Reproduce the entries shown below only from the line with "istediğiniz dosyaları için." down to the line with "- [Tanımlayıcı adlı", keeping both end lines and copying each one exactly.

Input material Block Start

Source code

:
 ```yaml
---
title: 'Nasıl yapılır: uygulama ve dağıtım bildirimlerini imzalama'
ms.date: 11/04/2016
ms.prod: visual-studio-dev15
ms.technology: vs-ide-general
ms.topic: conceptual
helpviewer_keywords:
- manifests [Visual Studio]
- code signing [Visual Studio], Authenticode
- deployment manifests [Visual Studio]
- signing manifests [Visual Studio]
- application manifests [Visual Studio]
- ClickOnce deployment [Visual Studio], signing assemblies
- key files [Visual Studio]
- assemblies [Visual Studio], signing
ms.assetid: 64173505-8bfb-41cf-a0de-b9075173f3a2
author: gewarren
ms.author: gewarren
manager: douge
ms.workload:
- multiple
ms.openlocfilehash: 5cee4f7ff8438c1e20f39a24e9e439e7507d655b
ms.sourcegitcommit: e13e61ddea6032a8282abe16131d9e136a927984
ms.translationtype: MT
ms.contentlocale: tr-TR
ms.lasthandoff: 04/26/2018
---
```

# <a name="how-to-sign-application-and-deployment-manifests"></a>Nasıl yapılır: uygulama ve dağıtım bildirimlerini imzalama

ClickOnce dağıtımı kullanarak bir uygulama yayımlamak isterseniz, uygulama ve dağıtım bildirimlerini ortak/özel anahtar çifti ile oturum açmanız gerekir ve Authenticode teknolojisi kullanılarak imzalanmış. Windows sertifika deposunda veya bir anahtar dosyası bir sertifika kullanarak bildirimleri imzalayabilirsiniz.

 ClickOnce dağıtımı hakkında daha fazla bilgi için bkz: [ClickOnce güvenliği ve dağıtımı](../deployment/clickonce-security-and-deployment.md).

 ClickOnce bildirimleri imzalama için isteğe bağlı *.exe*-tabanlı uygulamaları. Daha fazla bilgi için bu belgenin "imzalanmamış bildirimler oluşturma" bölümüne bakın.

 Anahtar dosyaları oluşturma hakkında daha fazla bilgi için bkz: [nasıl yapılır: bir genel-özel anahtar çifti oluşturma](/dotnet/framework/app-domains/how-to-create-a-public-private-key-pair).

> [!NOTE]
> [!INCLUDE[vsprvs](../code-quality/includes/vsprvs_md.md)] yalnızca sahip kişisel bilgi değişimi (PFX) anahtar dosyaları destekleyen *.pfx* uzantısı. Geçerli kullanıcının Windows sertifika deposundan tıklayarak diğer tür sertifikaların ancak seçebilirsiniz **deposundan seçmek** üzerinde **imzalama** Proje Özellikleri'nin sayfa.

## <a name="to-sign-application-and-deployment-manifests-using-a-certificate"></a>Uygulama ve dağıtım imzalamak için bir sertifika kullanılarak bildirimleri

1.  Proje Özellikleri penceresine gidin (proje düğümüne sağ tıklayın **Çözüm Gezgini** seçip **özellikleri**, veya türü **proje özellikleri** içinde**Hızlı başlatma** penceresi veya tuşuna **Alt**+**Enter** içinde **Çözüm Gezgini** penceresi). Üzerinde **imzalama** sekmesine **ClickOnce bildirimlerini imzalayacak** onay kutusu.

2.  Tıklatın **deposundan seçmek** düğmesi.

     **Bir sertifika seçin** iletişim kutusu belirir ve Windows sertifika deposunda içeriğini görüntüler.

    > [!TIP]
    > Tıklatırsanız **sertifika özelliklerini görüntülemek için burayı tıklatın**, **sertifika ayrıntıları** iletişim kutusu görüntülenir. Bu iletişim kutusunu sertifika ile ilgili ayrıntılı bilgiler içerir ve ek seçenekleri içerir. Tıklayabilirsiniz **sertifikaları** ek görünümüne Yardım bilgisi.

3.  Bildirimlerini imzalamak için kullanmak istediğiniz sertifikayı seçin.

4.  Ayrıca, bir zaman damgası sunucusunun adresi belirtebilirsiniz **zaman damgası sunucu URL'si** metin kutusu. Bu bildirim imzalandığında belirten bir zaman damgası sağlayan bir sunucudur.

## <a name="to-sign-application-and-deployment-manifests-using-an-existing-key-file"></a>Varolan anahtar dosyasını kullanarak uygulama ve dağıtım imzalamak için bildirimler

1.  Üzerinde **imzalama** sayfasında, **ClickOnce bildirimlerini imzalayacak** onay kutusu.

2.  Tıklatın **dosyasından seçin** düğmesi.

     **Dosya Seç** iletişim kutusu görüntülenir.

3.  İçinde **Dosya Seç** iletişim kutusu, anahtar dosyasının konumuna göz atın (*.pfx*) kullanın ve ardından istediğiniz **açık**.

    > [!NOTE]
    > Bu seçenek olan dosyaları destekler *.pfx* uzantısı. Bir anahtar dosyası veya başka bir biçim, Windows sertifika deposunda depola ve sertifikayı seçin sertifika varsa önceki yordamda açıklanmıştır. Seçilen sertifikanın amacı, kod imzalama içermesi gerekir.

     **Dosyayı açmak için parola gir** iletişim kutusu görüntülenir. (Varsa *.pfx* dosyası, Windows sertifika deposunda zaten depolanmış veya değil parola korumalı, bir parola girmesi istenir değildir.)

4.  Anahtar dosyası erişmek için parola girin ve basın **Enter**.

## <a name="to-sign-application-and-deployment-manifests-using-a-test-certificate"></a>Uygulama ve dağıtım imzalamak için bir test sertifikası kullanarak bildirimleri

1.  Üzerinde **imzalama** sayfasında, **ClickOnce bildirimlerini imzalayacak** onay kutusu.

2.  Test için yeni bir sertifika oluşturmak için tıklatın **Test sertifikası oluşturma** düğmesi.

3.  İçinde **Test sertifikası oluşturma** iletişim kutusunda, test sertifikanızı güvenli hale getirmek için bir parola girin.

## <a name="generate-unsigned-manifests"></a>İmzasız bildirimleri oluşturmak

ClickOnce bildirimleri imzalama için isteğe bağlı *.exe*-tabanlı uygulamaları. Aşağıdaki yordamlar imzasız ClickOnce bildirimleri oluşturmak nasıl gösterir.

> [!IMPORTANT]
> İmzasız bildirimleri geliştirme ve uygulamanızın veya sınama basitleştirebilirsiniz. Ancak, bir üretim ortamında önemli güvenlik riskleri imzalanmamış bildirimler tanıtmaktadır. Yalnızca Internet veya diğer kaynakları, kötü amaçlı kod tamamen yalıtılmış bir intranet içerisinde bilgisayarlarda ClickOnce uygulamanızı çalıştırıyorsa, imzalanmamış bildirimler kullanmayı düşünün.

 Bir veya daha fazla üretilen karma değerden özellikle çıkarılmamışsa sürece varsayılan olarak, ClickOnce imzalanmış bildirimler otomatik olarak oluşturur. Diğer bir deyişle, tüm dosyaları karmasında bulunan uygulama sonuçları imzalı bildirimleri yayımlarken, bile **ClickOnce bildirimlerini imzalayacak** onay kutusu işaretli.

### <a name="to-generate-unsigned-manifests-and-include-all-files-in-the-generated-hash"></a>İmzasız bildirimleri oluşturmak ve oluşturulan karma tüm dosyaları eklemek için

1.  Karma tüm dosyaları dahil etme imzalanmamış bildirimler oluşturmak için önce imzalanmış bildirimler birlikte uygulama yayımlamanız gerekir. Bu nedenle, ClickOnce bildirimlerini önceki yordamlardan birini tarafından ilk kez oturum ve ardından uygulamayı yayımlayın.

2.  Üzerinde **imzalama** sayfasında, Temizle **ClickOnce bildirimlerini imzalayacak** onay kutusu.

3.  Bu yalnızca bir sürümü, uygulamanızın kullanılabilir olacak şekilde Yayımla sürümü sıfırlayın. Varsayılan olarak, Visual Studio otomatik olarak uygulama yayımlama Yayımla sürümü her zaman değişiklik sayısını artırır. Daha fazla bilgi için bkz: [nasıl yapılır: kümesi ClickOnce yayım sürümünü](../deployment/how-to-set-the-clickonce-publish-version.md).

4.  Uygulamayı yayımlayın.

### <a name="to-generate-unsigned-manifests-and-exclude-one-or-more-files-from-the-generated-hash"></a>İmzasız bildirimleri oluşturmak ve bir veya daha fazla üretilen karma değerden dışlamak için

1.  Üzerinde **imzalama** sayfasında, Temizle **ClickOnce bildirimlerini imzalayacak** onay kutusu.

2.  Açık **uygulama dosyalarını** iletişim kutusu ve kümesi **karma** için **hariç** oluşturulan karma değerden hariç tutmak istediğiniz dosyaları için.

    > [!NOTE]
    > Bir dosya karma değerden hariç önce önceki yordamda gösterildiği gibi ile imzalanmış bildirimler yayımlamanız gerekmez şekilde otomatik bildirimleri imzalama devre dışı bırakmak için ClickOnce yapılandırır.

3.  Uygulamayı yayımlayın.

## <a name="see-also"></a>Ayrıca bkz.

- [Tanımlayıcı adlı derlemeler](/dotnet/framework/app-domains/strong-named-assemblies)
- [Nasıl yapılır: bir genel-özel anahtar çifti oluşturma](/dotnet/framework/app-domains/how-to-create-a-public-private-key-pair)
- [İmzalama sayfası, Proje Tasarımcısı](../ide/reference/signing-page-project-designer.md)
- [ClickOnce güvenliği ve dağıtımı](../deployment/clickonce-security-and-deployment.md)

Input material Block End

**Result for this task**
2.  Açık **uygulama dosyalarını** iletişim kutusu ve kümesi **karma** için **hariç** oluşturulan karma değerden hariç tutmak istediğiniz dosyaları için.

    > [!NOTE]
    > Bir dosya karma değerden hariç önce önceki yordamda gösterildiği gibi ile imzalanmış bildirimler yayımlamanız gerekmez şekilde otomatik bildirimleri imzalama devre dışı bırakmak için ClickOnce yapılandırır.

3.  Uygulamayı yayımlayın.

## <a name="see-also"></a>Ayrıca bkz.

- [Tanımlayıcı adlı derlemeler](/dotnet/framework/app-domains/strong-named-assemblies)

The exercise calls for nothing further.